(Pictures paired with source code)
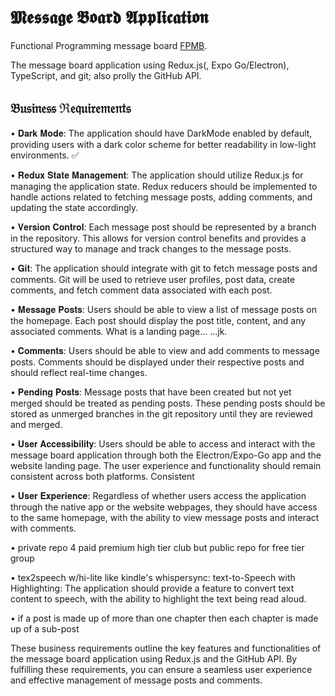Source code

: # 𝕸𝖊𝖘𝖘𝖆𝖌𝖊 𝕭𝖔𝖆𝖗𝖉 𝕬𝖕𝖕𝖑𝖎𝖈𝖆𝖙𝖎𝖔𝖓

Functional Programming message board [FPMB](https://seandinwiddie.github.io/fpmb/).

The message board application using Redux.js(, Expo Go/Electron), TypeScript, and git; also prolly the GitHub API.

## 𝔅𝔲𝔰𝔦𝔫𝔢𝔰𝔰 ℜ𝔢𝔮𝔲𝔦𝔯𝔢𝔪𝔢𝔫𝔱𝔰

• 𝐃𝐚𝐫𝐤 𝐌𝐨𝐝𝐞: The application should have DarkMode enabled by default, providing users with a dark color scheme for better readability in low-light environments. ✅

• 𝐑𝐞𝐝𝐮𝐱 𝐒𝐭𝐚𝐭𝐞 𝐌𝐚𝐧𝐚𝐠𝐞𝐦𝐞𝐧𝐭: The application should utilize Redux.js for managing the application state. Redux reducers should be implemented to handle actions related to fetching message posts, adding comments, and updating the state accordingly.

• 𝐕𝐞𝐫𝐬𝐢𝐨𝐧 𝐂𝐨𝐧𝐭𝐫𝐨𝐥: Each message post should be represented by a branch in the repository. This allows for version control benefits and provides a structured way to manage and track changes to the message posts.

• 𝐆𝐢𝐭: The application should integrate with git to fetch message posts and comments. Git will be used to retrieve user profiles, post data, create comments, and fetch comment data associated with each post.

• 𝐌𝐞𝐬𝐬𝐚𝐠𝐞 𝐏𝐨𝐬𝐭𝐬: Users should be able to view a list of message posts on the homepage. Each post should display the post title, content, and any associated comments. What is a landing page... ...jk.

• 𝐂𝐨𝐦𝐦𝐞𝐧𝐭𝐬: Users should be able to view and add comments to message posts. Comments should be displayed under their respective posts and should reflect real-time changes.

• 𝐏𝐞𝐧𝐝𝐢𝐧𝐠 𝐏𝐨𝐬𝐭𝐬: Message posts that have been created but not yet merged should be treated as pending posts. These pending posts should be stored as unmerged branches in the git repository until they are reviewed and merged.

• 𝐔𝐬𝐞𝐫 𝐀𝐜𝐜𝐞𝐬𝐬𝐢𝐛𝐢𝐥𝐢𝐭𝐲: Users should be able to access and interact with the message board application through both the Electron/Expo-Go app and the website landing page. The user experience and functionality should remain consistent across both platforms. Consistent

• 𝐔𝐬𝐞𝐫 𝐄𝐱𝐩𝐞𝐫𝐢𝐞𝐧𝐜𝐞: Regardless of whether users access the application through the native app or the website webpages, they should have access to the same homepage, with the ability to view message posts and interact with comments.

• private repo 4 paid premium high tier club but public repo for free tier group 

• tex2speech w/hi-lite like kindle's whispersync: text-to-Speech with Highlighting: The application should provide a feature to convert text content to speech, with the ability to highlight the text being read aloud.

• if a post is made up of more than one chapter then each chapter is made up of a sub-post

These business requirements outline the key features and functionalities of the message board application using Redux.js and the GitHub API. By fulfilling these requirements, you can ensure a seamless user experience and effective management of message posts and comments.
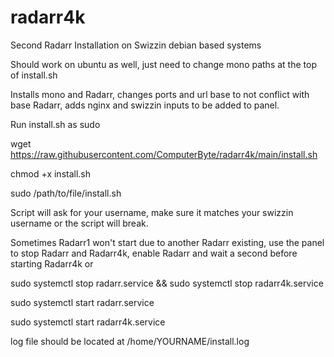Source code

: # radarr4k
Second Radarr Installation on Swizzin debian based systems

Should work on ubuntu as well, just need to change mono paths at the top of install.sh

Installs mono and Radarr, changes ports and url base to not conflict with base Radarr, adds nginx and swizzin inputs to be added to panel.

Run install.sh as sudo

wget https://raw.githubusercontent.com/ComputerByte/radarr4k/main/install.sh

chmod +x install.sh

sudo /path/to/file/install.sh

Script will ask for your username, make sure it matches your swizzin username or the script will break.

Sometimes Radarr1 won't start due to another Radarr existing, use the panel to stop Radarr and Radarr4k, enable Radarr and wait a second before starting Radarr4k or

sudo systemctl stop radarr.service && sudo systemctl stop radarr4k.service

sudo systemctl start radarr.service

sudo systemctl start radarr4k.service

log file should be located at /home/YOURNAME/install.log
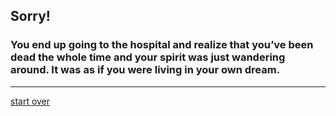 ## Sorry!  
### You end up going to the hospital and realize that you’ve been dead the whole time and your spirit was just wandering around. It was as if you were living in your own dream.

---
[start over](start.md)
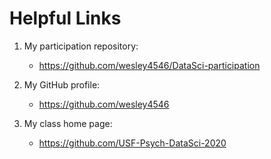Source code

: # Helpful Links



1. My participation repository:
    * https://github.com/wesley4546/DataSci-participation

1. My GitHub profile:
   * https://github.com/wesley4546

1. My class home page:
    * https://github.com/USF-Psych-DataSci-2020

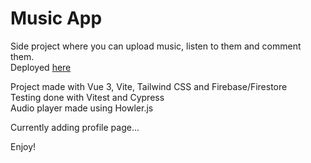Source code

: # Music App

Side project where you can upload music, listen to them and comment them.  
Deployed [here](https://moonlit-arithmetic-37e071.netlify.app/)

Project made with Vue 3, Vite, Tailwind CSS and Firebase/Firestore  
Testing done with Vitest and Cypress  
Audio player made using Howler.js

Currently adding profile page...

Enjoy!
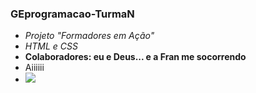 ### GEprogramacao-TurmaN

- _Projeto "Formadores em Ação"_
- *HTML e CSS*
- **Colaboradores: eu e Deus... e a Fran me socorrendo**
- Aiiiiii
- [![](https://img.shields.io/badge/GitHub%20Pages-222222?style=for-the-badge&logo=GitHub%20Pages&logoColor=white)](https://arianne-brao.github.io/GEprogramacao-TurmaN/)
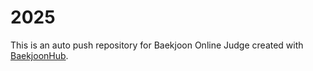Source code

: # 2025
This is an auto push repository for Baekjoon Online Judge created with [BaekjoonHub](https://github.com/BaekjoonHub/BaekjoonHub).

Task statement:
Above are records with pictures; repeat them exactly, but without the pictures.

Output for this exercise:
Source code

: # 𝕸𝖊𝖘𝖘𝖆𝖌𝖊 𝕭𝖔𝖆𝖗𝖉 𝕬𝖕𝖕𝖑𝖎𝖈𝖆𝖙𝖎𝖔𝖓

Functional Programming message board [FPMB](https://seandinwiddie.github.io/fpmb/).

The message board application using Redux.js(, Expo Go/Electron), TypeScript, and git; also prolly the GitHub API.

## 𝔅𝔲𝔰𝔦𝔫𝔢𝔰𝔰 ℜ𝔢𝔮𝔲𝔦𝔯𝔢𝔪𝔢𝔫𝔱𝔰

• 𝐃𝐚𝐫𝐤 𝐌𝐨𝐝𝐞: The application should have DarkMode enabled by default, providing users with a dark color scheme for better readability in low-light environments. ✅

• 𝐑𝐞𝐝𝐮𝐱 𝐒𝐭𝐚𝐭𝐞 𝐌𝐚𝐧𝐚𝐠𝐞𝐦𝐞𝐧𝐭: The application should utilize Redux.js for managing the application state. Redux reducers should be implemented to handle actions related to fetching message posts, adding comments, and updating the state accordingly.

• 𝐕𝐞𝐫𝐬𝐢𝐨𝐧 𝐂𝐨𝐧𝐭𝐫𝐨𝐥: Each message post should be represented by a branch in the repository. This allows for version control benefits and provides a structured way to manage and track changes to the message posts.

• 𝐆𝐢𝐭: The application should integrate with git to fetch message posts and comments. Git will be used to retrieve user profiles, post data, create comments, and fetch comment data associated with each post.

• 𝐌𝐞𝐬𝐬𝐚𝐠𝐞 𝐏𝐨𝐬𝐭𝐬: Users should be able to view a list of message posts on the homepage. Each post should display the post title, content, and any associated comments. What is a landing page... ...jk.

• 𝐂𝐨𝐦𝐦𝐞𝐧𝐭𝐬: Users should be able to view and add comments to message posts. Comments should be displayed under their respective posts and should reflect real-time changes.

• 𝐏𝐞𝐧𝐝𝐢𝐧𝐠 𝐏𝐨𝐬𝐭𝐬: Message posts that have been created but not yet merged should be treated as pending posts. These pending posts should be stored as unmerged branches in the git repository until they are reviewed and merged.

• 𝐔𝐬𝐞𝐫 𝐀𝐜𝐜𝐞𝐬𝐬𝐢𝐛𝐢𝐥𝐢𝐭𝐲: Users should be able to access and interact with the message board application through both the Electron/Expo-Go app and the website landing page. The user experience and functionality should remain consistent across both platforms. Consistent

• 𝐔𝐬𝐞𝐫 𝐄𝐱𝐩𝐞𝐫𝐢𝐞𝐧𝐜𝐞: Regardless of whether users access the application through the native app or the website webpages, they should have access to the same homepage, with the ability to view message posts and interact with comments.

• private repo 4 paid premium high tier club but public repo for free tier group 

• tex2speech w/hi-lite like kindle's whispersync: text-to-Speech with Highlighting: The application should provide a feature to convert text content to speech, with the ability to highlight the text being read aloud.

• if a post is made up of more than one chapter then each chapter is made up of a sub-post

These business requirements outline the key features and functionalities of the message board application using Redux.js and the GitHub API. By fulfilling these requirements, you can ensure a seamless user experience and effective management of message posts and comments.
Source code

: # radarr4k
Second Radarr Installation on Swizzin debian based systems

Should work on ubuntu as well, just need to change mono paths at the top of install.sh

Installs mono and Radarr, changes ports and url base to not conflict with base Radarr, adds nginx and swizzin inputs to be added to panel.

Run install.sh as sudo

wget https://raw.githubusercontent.com/ComputerByte/radarr4k/main/install.sh

chmod +x install.sh

sudo /path/to/file/install.sh

Script will ask for your username, make sure it matches your swizzin username or the script will break.

Sometimes Radarr1 won't start due to another Radarr existing, use the panel to stop Radarr and Radarr4k, enable Radarr and wait a second before starting Radarr4k or

sudo systemctl stop radarr.service && sudo systemctl stop radarr4k.service

sudo systemctl start radarr.service

sudo systemctl start radarr4k.service

log file should be located at /home/YOURNAME/install.log
 ## Sorry!  
### You end up going to the hospital and realize that you’ve been dead the whole time and your spirit was just wandering around. It was as if you were living in your own dream.

---
[start over](start.md)
Source code

: # Helpful Links



1. My participation repository:
    * https://github.com/wesley4546/DataSci-participation

1. My GitHub profile:
   * https://github.com/wesley4546

1. My class home page:
    * https://github.com/USF-Psych-DataSci-2020

Source code

: # Music App

Side project where you can upload music, listen to them and comment them.  
Deployed [here](https://moonlit-arithmetic-37e071.netlify.app/)

Project made with Vue 3, Vite, Tailwind CSS and Firebase/Firestore  
Testing done with Vitest and Cypress  
Audio player made using Howler.js

Currently adding profile page...

Enjoy!
 ### GEprogramacao-TurmaN

- _Projeto "Formadores em Ação"_
- *HTML e CSS*
- **Colaboradores: eu e Deus... e a Fran me socorrendo**
- Aiiiiii
- [![](https://img.shields.io/badge/GitHub%20Pages-222222?style=for-the-badge&logo=GitHub%20Pages&logoColor=white)](https://arianne-brao.github.io/GEprogramacao-TurmaN/)
Source code

: # 2025
This is an auto push repository for Baekjoon Online Judge created with [BaekjoonHub](https://github.com/BaekjoonHub/BaekjoonHub).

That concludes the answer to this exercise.